Dans son étude et son exaltation poétique des pratiques anthropophagiques, le dramaturge brésilien Oswald de Andrade définit l’an­thropophagie comme un rituel qui cherche à opérer la transformation du tabou en totem. Les dernières démarches gouver­nementales d’Emmanuel Macron et son ingestion de l’idéologie du fascisme ont totémisé le tabou de l’extrême droite.

Emmanuel Macron a fait du langage du fascisme la composante protéiforme dont se nourrit désormais un néolibéra­lisme en manque de conviction, de surface élec­torale et de projet réel, sinon rester au pouvoir pour réguler les profits. Seule différence de fond: alors que dans l’anthropophagie rituelle, l’ennemi est abattu pour être mangé, dans l’anthropophagie néolibérale, le vieil ennemi, plus vivant que jamais, est installé en complice universel, au centre même du pouvoir de ce­lui qui semble le dévorer.

Il ne s’agit donc pas de cannibaliser le fascisme pour l’éliminer, mais d’acquérir sa puissance techno-commu­nicative et sa complicité avec les élites financières, puis d’en faire un principe de gouvernance, qui ne finisse pas mal, comme le fascisme historique

Dans un carnaval médiatique bouf­fon, après avoir avalé son prétendu adversaire, le fils des élites bourgeoises éructe la grammaire intacte du fascisme: bellicisme (oh intérieur: les sans-papiers, les militants écolos, la racaille) et, nouveau néo-archaïsme à fonction actuelle, le natalisme. L’expression réarmement démographique condense cette rhétorique bio-nécro-politique dans laquelle l’amour est devenu un exercice gymnastique et un objectif économique. En incor­porant le fascisme, par une masti­cation et une déglutition de son principe nourri­cier (une biopolitique social-darwinienne hallucinée), le néolibéralisme devient de facto la pratique gouvernemen­tale du fascisme.

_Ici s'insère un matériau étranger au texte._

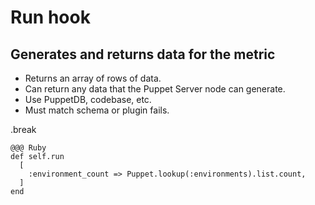 <!SLIDE >
# Run hook
## Generates and returns data for the metric

* Returns an array of rows of data.
* Can return any data that the Puppet Server node can generate.
* Use PuppetDB, codebase, etc.
* Must match schema or plugin fails.

.break

    @@@ Ruby
    def self.run
      [
        :environment_count => Puppet.lookup(:environments).list.count,
      ]
    end
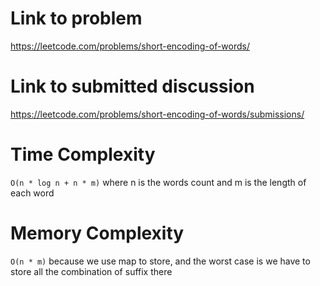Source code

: # Link to problem
https://leetcode.com/problems/short-encoding-of-words/

# Link to submitted discussion
https://leetcode.com/problems/short-encoding-of-words/submissions/

# Time Complexity
`O(n * log n + n * m)` where n is the words count and m is the length of each word

# Memory Complexity
`O(n * m)` because we use map to store, and the worst case is we have to store all the combination of suffix there
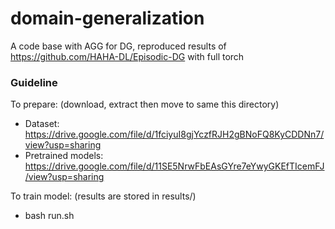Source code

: # domain-generalization
A code base with AGG for DG, reproduced results of https://github.com/HAHA-DL/Episodic-DG with full torch
### Guideline
To prepare: (download, extract then move to same this directory)
- Dataset: https://drive.google.com/file/d/1fciyuI8gjYczfRJH2gBNoFQ8KyCDDNn7/view?usp=sharing
- Pretrained models: https://drive.google.com/file/d/11SE5NrwFbEAsGYre7eYwyGKEfTIcemFJ/view?usp=sharing

To train model: (results are stored in results/)
- bash run.sh
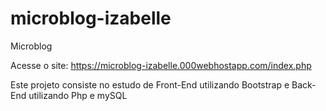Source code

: # microblog-izabelle
Microblog

Acesse o site:
https://microblog-izabelle.000webhostapp.com/index.php

Este projeto consiste no estudo de Front-End utilizando Bootstrap e Back-End utilizando Php e mySQL
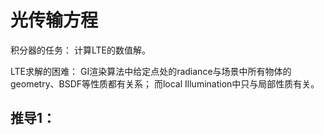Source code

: # 光传输方程

积分器的任务： 计算LTE的数值解。

LTE求解的困难： GI渲染算法中给定点处的radiance与场景中所有物体的geometry、BSDF等性质都有关系； 而local Illumination中只与局部性质有关。



## 推导1： 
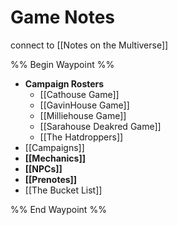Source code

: # Game Notes
connect to [[Notes on the Multiverse]]

%% Begin Waypoint %%
- **Campaign Rosters**
	- [[Cathouse Game]]
	- [[GavinHouse Game]]
	- [[Milliehouse Game]]
	- [[Sarahouse Deakred Game]]
	- [[The Hatdroppers]]
- [[Campaigns]]
- **[[Mechanics]]**
- **[[NPCs]]**
- **[[Prenotes]]**
- [[The Bucket List]]

%% End Waypoint %%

L’introjection anthropophage comme stratégie de gestion des conflits efface et dépasse les anciennes différences entre amis et ennemis et installe une guerre civile éternelle comme forme fondamentale de la politique. War is Peace. Freedom is Slavery. Et cette stratégie, parfaitement consciente, celle de la guerre moderne, est la sidération.

Shock and Awe.

Nous sommes censés en avoir le souffle coupé, et nous taire: Mme Oudea chargée de la jeunesse, Mr Depardieu célébré comme une fierté française, la discrimination positive naguère, les groupes de niveau dans l’École de la République aujourd’hui, l’Affaire Benalla (se déguiser en policier pour taper sur des citoyens … Pour un petit pauvre ce serait au moins 6 mois fermes …), le rabotage des Retraites, la Loi Immigration, l’abolition du Droit du Sol … Et demain … Demain on verra. La politique est un art du mouvement, comme la danse.

Tous les contraires jusqu’alors irréconciliables sont présents dans le nouveau gouver­nement de Macron, comme les restes d’un processus digestif où seul l’emporte un fascisme post-moderne: un Premier ministre gay coexiste avec des ministres ouvertement homophobes, l’inscription de l’avortement dans la Constitu­tion se conjugue avec l’appel à une politique de Reproduction Nationale, la défense des fem­mes coexiste avec des appels explicites à l’impunité pour les viols et les abus sexuels. Homosexualité et homophobie. Féminisme et féminicide. Écologie et écocide. Nationalisme et mondialisation. Manquent seulement la liberté, l’égalité et la fraternité.